Governor Moves to Bar Florida SBA From ESG Investing
Although the state's funds are hardly a hotbed of climate activism, DeSantis joins other GOP pols in opposing ‘woke capital.’
The latest anti-ESG onslaught from Republican state officials is Florida Governor Ron DeSantis’ campaign to forbid the Florida State Board of Administration from adopting environmental, social and governance investing tenets. At the moment, SBA doesn’t appear to be a devotee of ESG.
The governor, an outspoken conservative, plans to propose at an SBA meeting on August 15 that the body’s fiduciary duties must exclude ESG. “From Wall Street banks to massive asset managers and big tech companies, we have seen the corporate elite use their economic power to impose policies on the country that they could not achieve at the ballot box,” DeSantis said in a statement.

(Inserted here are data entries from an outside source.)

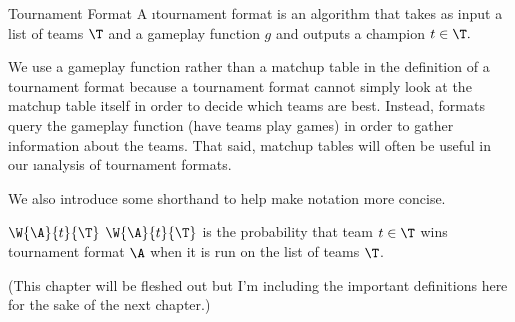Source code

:{

\begin{definition}{Tournament Format}{}
    A \i{tournament format} is an algorithm that takes as input a list of teams $\T$ and a gameplay function $g$ and outputs a champion $t \in \T.$
\end{definition}

We use a gameplay function rather than a matchup table in the definition of a tournament format because a tournament format cannot simply look at the matchup table itself in order to decide which teams are best. Instead, formats query the gameplay function (have teams play games) in order to gather information about the teams. That said, matchup tables will often be useful in our \i{analysis} of tournament formats. 

We also introduce some shorthand to help make notation more concise.

\begin{definition}{$\W{\A}{t}{\T}$}{}
    $\W{\A}{t}{\T}$ is the probability that team $t \in \T$ wins tournament format $\A$ when it is run on the list of teams $\T$.
\end{definition}



(This chapter will be fleshed out but I'm including the important definitions here for the sake of the next chapter.)
}







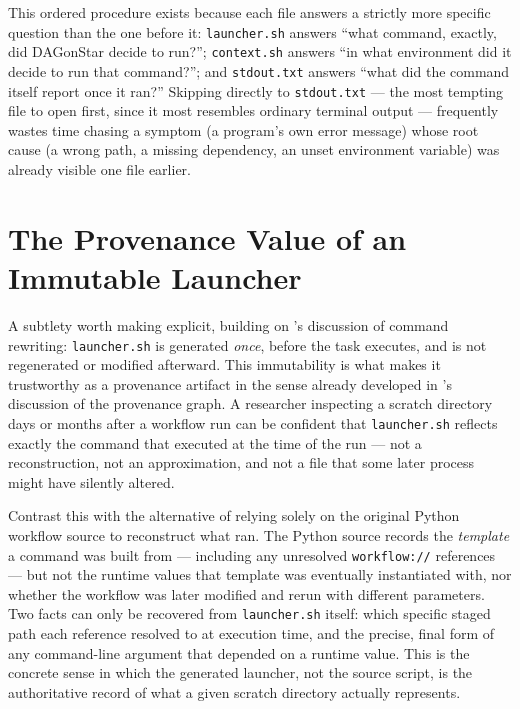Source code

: \begin{practicebox}
This ordered procedure exists because each file answers a strictly more
specific question than the one before it: \texttt{launcher.sh} answers
``what command, exactly, did DAGonStar decide to run?''; \texttt{context.sh}
answers ``in what environment did it decide to run that command?''; and
\texttt{stdout.txt} answers ``what did the command itself report once it
ran?'' Skipping directly to \texttt{stdout.txt} --- the most tempting file to
open first, since it most resembles ordinary terminal output --- frequently
wastes time chasing a symptom (a program's own error message) whose root
cause (a wrong path, a missing dependency, an unset environment variable)
was already visible one file earlier.
\end{practicebox}

\section{The Provenance Value of an Immutable Launcher}

A subtlety worth making explicit, building on 's discussion
of command rewriting: \texttt{launcher.sh} is generated \emph{once}, before
the task executes, and is not regenerated or modified afterward. This
immutability is what makes it trustworthy as a provenance artifact in the
sense already developed in 's discussion of the provenance
graph. A researcher inspecting a scratch directory days or months after a
workflow run can be confident that \texttt{launcher.sh} reflects exactly the
command that executed at the time of the run --- not a reconstruction, not
an approximation, and not a file that some later process might have
silently altered.

Contrast this with the alternative of relying solely on the original Python
workflow source to reconstruct what ran. The Python source records the
\emph{template} a command was built from --- including any unresolved
\texttt{workflow://} references --- but not the runtime values that
template was eventually instantiated with, nor whether the workflow was
later modified and rerun with different parameters. Two facts can only be
recovered from \texttt{launcher.sh} itself: which specific staged path each
reference resolved to at execution time, and the precise, final form of any
command-line argument that depended on a runtime value. This is the concrete
sense in which the generated launcher, not the source script, is the
authoritative record of what a given scratch directory actually represents.

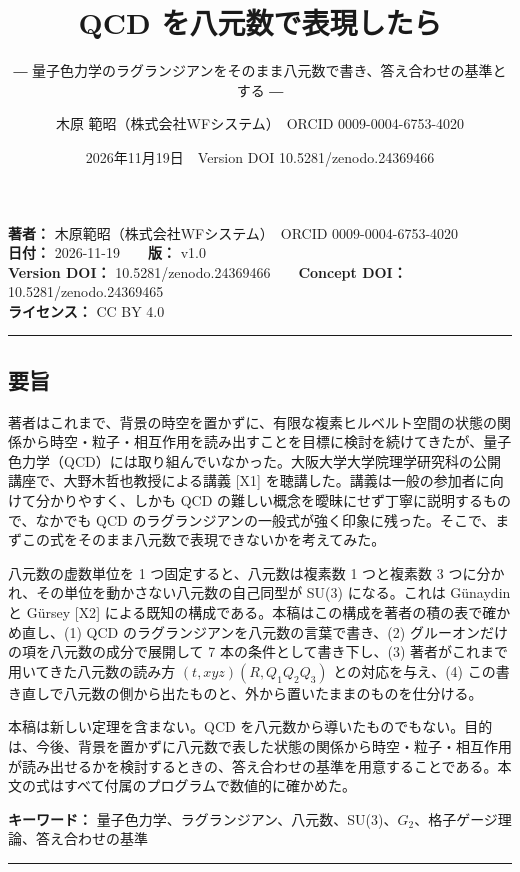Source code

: \documentclass[
  a4paper,
]{ltjsarticle}
\title{QCD を八元数で表現したら}
\subtitle{―
量子色力学のラグランジアンをそのまま八元数で書き、答え合わせの基準とする
―}
\author{木原 範昭（株式会社WFシステム）　ORCID 0009-0004-6753-4020}
\date{2026年11月19日　Version DOI 10.5281/zenodo.24369466}
\begin{document}
\maketitle

\textbf{著者：} 木原範昭（株式会社WFシステム）　ORCID
0009-0004-6753-4020\\
\textbf{日付：} 2026-11-19　　\textbf{版：} v1.0\\
\textbf{Version DOI：} 10.5281/zenodo.24369466　　\textbf{Concept DOI：}
10.5281/zenodo.24369465\\
\textbf{ライセンス：} CC BY 4.0

\begin{center}\rule{0.5\linewidth}{0.5pt}\end{center}

\subsection{要旨}\label{ux8981ux65e8}

著者はこれまで、背景の時空を置かずに、有限な複素ヒルベルト空間の状態の関係から時空・粒子・相互作用を読み出すことを目標に検討を続けてきたが、量子色力学（QCD）には取り組んでいなかった。大阪大学大学院理学研究科の公開講座で、大野木哲也教授による講義
{[}X1{]} を聴講した。講義は一般の参加者に向けて分かりやすく、しかも QCD
の難しい概念を曖昧にせず丁寧に説明するもので、なかでも QCD
のラグランジアンの一般式が強く印象に残った。そこで、まずこの式をそのまま八元数で表現できないかを考えてみた。

八元数の虚数単位を 1 つ固定すると、八元数は複素数 1 つと複素数 3
つに分かれ、その単位を動かさない八元数の自己同型が SU(3) になる。これは
Günaydin と Gürsey {[}X2{]}
による既知の構成である。本稿はこの構成を著者の積の表で確かめ直し、(1)
QCD のラグランジアンを八元数の言葉で書き、(2)
グルーオンだけの項を八元数の成分で展開して 7 本の条件として書き下し、(3)
著者がこれまで用いてきた八元数の読み方 \((t, xyz)(R, Q_1Q_2Q_3)\)
との対応を与え、(4)
この書き直しで八元数の側から出たものと、外から置いたままのものを仕分ける。

本稿は新しい定理を含まない。QCD
を八元数から導いたものでもない。目的は、今後、背景を置かずに八元数で表した状態の関係から時空・粒子・相互作用が読み出せるかを検討するときの、答え合わせの基準を用意することである。本文の式はすべて付属のプログラムで数値的に確かめた。

\textbf{キーワード：}
量子色力学、ラグランジアン、八元数、SU(3)、\(G_2\)、格子ゲージ理論、答え合わせの基準

\begin{center}\rule{0.5\linewidth}{0.5pt}\end{center}
\end{document}
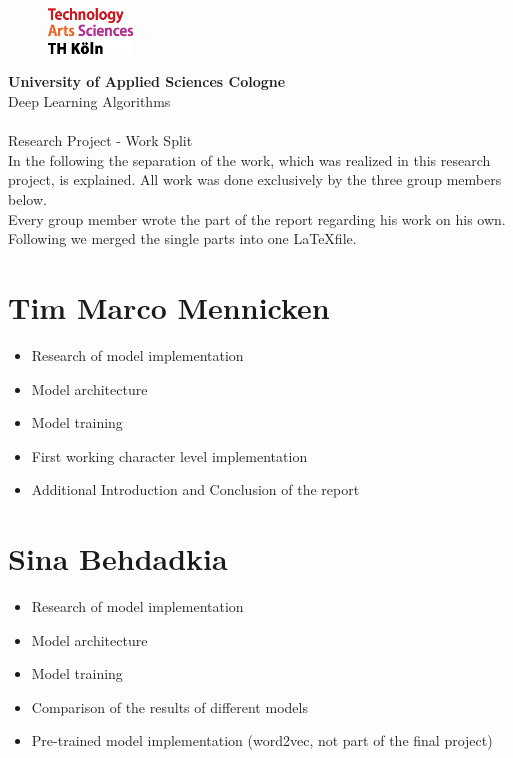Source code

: \documentclass[a4paper,11pt,oneside]{article}
\begin{document}
  \pagestyle{fancy} %
  \fancyhead{}
  \fancyhf{}
  \renewcommand{\headrulewidth}{0pt}
  \renewcommand{\footrulewidth}{0.4pt}
  \fancyfoot[R] {}
  \begin{figure}
    \includegraphics[width=0.2\textwidth]{sources/logo_TH-Koeln_CMYK_22pt}
  \end{figure}
  \Large
  \textbf{University of Applied Sciences Cologne}\\
  Deep Learning Algorithms\\
  \\
  \large
  Research Project - Work Split\\

In the following the separation of the work, which was realized in this research project, is explained. All work was done exclusively by the three group members below.\\
Every group member wrote the part of the report regarding his work on his own. Following we merged the single parts into one \LaTeX file.

\section*{Tim Marco Mennicken}

\begin{itemize}
\item Research of model implementation
\item Model architecture
\item Model training
\item First working character level implementation
\item Additional Introduction and Conclusion of the report
\end{itemize}

\section*{Sina Behdadkia}

\begin{itemize}
\item Research of model implementation
\item Model architecture
\item Model training
\item Comparison of the results of different models
\item Pre-trained model implementation (word2vec, not part of the final project)
\end{itemize}
\end{document}
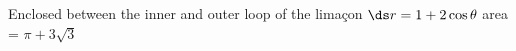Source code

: {Enclosed between the inner and  outer loop of the lima\c con $\ds r=1+2\cos \theta$}
{area = $\pi+3\sqrt{3}$
}
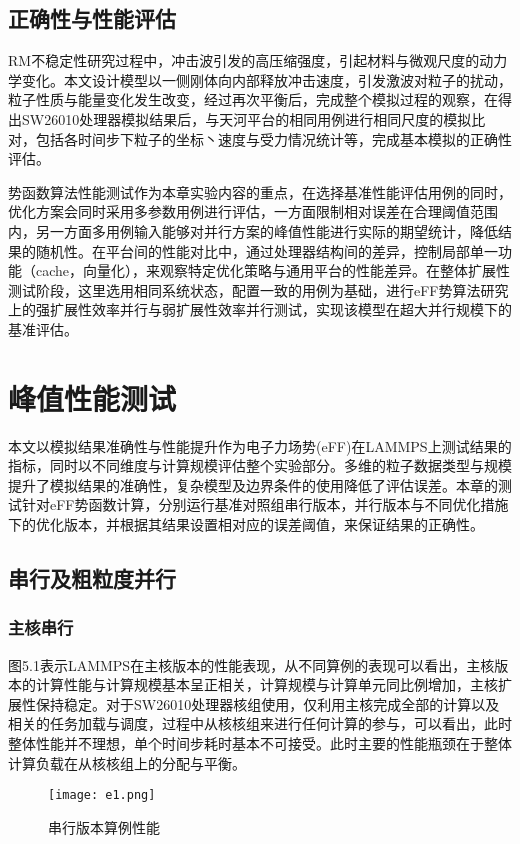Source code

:\subsection{正确性与性能评估}
RM不稳定性研究过程中，冲击波引发的高压缩强度，引起材料与微观尺度的动力学变化。本文设计模型以一侧刚体向内部释放冲击速度，引发激波对粒子的扰动，粒子性质与能量变化发生改变，经过再次平衡后，完成整个模拟过程的观察，在得出SW26010处理器模拟结果后，与天河平台的相同用例进行相同尺度的模拟比对，包括各时间步下粒子的坐标丶速度与受力情况统计等，完成基本模拟的正确性评估。

势函数算法性能测试作为本章实验内容的重点，在选择基准性能评估用例的同时，优化方案会同时采用多参数用例进行评估，一方面限制相对误差在合理阈值范围内，另一方面多用例输入能够对并行方案的峰值性能进行实际的期望统计，降低结果的随机性。在平台间的性能对比中，通过处理器结构间的差异，控制局部单一功能（cache，向量化），来观察特定优化策略与通用平台的性能差异。在整体扩展性测试阶段，这里选用相同系统状态，配置一致的用例为基础，进行eFF势算法研究上的强扩展性效率并行与弱扩展性效率并行测试，实现该模型在超大并行规模下的基准评估。

\section{峰值性能测试}
本文以模拟结果准确性与性能提升作为电子力场势(eFF)在LAMMPS上测试结果的指标，同时以不同维度与计算规模评估整个实验部分。多维的粒子数据类型与规模提升了模拟结果的准确性，复杂模型及边界条件的使用降低了评估误差。本章的测试针对eFF势函数计算，分别运行基准对照组串行版本，并行版本与不同优化措施下的优化版本，并根据其结果设置相对应的误差阈值，来保证结果的正确性。

\subsection{串行及粗粒度并行}
\subsubsection{主核串行}
图5.1表示LAMMPS在主核版本的性能表现，从不同算例的表现可以看出，主核版本的计算性能与计算规模基本呈正相关，计算规模与计算单元同比例增加，主核扩展性保持稳定。对于SW26010处理器核组使用，仅利用主核完成全部的计算以及相关的任务加载与调度，过程中从核核组来进行任何计算的参与，可以看出，此时整体性能并不理想，单个时间步耗时基本不可接受。此时主要的性能瓶颈在于整体计算负载在从核核组上的分配与平衡。
 \begin{figure}[h]
  \centering
  \texttt{[image: e1.png]}
  \caption{串行版本算例性能}
\end{figure}

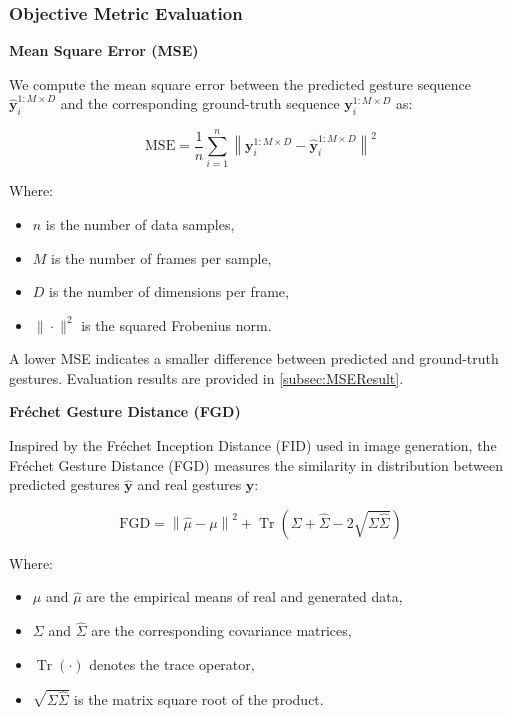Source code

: 
\subsubsection{Objective Metric Evaluation}

\textbf{Mean Square Error (MSE)}

We compute the mean square error between the predicted gesture sequence $\hat{\mathbf{y}}_i^{1:M \times D}$ and the corresponding ground-truth sequence $\mathbf{y}_i^{1:M \times D}$ as:

\begin{equation}
	\text{MSE} = \frac{1}{n} \sum_{i=1}^n \left\| \mathbf{y}_i^{1:M \times D} - \hat{\mathbf{y}}_i^{1:M \times D} \right\|^2
\end{equation}

Where:
\begin{itemize}
	\item $n$ is the number of data samples,
	\item $M$ is the number of frames per sample,
	\item $D$ is the number of dimensions per frame,
	\item $\|\cdot\|^2$ is the squared Frobenius norm.
\end{itemize}

A lower MSE indicates a smaller difference between predicted and ground-truth gestures. Evaluation results are provided in \autoref{subsec:MSEResult}.

\textbf{Fréchet Gesture Distance (FGD)}

Inspired by the Fréchet Inception Distance (FID) used in image generation, the Fréchet Gesture Distance (FGD) measures the similarity in distribution between predicted gestures $\hat{\mathbf{y}}$ and real gestures $\mathbf{y}$:

\begin{equation}
	\text{FGD} = \left\| \hat{\mu} - \mu \right\|^2 + \operatorname{Tr}\left( \Sigma + \hat{\Sigma} - 2 \sqrt{\Sigma \hat{\Sigma}} \right)
	\label{eq:fidscore}
\end{equation}

Where:
\begin{itemize}
	\item $\mu$ and $\hat{\mu}$ are the empirical means of real and generated data,
	\item $\Sigma$ and $\hat{\Sigma}$ are the corresponding covariance matrices,
	\item $\operatorname{Tr}(\cdot)$ denotes the trace operator,
	\item $\sqrt{\Sigma \hat{\Sigma}}$ is the matrix square root of the product.
\end{itemize}

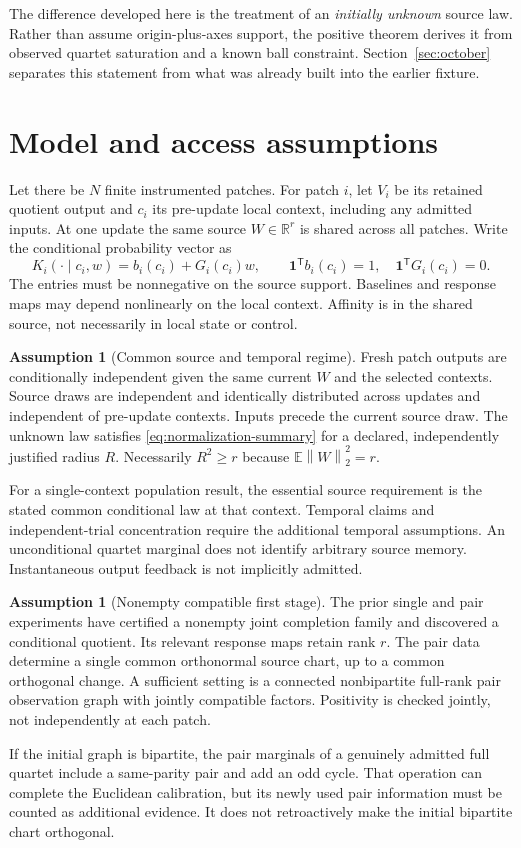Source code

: \documentclass[11pt]{article}
\theoremstyle{definition}
\newtheorem{assumption}[theorem]{Assumption}
\theoremstyle{remark}
\newcommand{\R}{\mathbb R}
\newcommand{\E}{\mathbb E}
\newcommand{\one}{\mathbf 1}
\newcommand{\trans}{\mathsf T}
\newcommand{\norm}[1]{\left\lVert#1\right\rVert}
\begin{document}
The difference developed here is the treatment of an \emph{initially
unknown} source law. Rather than assume origin-plus-axes support, the
positive theorem derives it from observed quartet saturation and a known
ball constraint. Section~\ref{sec:october} separates this statement from
what was already built into the earlier fixture.

\section{Model and access assumptions}
\label{sec:model}

Let there be $N$ finite instrumented patches. For patch $i$, let $V_i$ be
its retained quotient output and $c_i$ its pre-update local context,
including any admitted inputs. At one update the same source $W\in\R^r$
is shared across all patches. Write the conditional probability vector as
\begin{equation}
K_i(\cdot\mid c_i,w)=b_i(c_i)+G_i(c_i)w,
\qquad
\one^\trans b_i(c_i)=1,\quad \one^\trans G_i(c_i)=0.
\label{eq:kernel}
\end{equation}
The entries must be nonnegative on the source support. Baselines and
response maps may depend nonlinearly on the local context. Affinity is in
the shared source, not necessarily in local state or control.

\begin{assumption}[Common source and temporal regime]
\label{ass:source}
Fresh patch outputs are conditionally independent given the same current
$W$ and the selected contexts. Source draws are independent and identically
distributed across updates and independent of pre-update contexts. Inputs
precede the current source draw. The unknown law satisfies
\eqref{eq:normalization-summary} for a declared, independently justified
radius $R$. Necessarily $R^2\ge r$ because $\E\norm{W}_2^2=r$.
\end{assumption}
For a single-context population result, the essential source requirement is
the stated common conditional law at that context. Temporal claims and
independent-trial concentration require the additional temporal assumptions.
An unconditional quartet marginal does not identify arbitrary source
memory. Instantaneous output feedback is not implicitly admitted.

\begin{assumption}[Nonempty compatible first stage]
\label{ass:first}
The prior single and pair experiments have certified a nonempty joint
completion family and discovered a conditional quotient. Its relevant
response maps retain rank $r$. The pair data determine a single common
orthonormal source chart, up to a common orthogonal change. A sufficient
setting is a connected nonbipartite full-rank pair observation graph with
jointly compatible factors. Positivity is checked jointly, not independently
at each patch.
\end{assumption}
If the initial graph is bipartite, the pair marginals of a genuinely admitted
full quartet include a same-parity pair and add an odd cycle. That operation
can complete the Euclidean calibration, but its newly used pair information
must be counted as additional evidence. It does not retroactively make the
initial bipartite chart orthogonal.
\end{document}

DeSantis, a possible GOP presidential contender in 2024, declared that “we are protecting Floridians from woke capital and asserting the authority of our constitutional system over ideological corporate power.” He also plans to push through legislation banning the SBA from making ESG-themed investments and requiring them to focus on maximizing returns.
A liberal organization called DeSantis Watch condemned the governor’s proposal for doing “the bidding of his large corporate donors and billionaire supporters.” The SBA did not return a request for comment on DeSantis’ initiative.
It’s not that the SBA is embarking on a program of green-minded investing. The extent of the SBA’s holdings in ESG-friendly companies is unclear, as the organization does not list individual stocks owned. But the SBA does not appear to be averse to fossil fuel investing. For instance, the program does invest in two energy private equity limited partnerships run by Carnelian Energy Capital, which had more than tripled in value over the fiscal year ending June 2021, to $49 million.
More problematic for the SBA is that it also has positions in six BlackRock foreign stock funds, totaling $11.6 billion. BlackRock, known for its climate advocacy, is a villain in the eyes of some GOP officeholders. West Virginia Treasurer Riley Moore, a Republican, has said he is blocking the state from using BlackRock for banking transactions, arguing that the firm’s net-zero goal would hurt his state’s coal industry. In addition to West Virginia, several other red state governments have moved against ESG, including Texas and Idaho.
Larry Fink, head of asset manager colossus BlackRock, has proselytized for ESG investing—although he adds that he is not opposed to investments in fossil fuel companies. His approach is to own stock in these businesses and fight for climate goals from within, as he did in 2021 by backing a successful slate of ESG-oriented directors at Exxon Mobil. He was joined in the Exxon campaign by several large pension funds, such as the California State Teachers’ Retirement System, which shares Fink’s strategy.
Overall, the SBA appears to be bearing up relatively well, in a time that other public retirement funds have suffered large losses due to the stock market’s troubles. The SBA, with $240 billion in assets, had lost just 6.7% this year through May, a third of the S&P 500’s comparable decrease. As of fiscal year 2021, its main fund, the Florida Retirement System, had a decent 83.4% funded ratio.
The assumption of DeSantis’ scorn for ESG investing is that the investing approach delivers inferior results. The evidence is mixed on ESG’s investment performance. A Harvard Business School study, reviewing other examinations of the subject, found that ESG returns were either no better or worse than mutual funds and other investment structures not dedicated to ESG. But Morningstar data indicated that, from 2017 through 2021, ESG-oriented mutual and exchange-traded funds clocked 19.5% annually, besting the showing for all S&P 500 funds, 18.4%.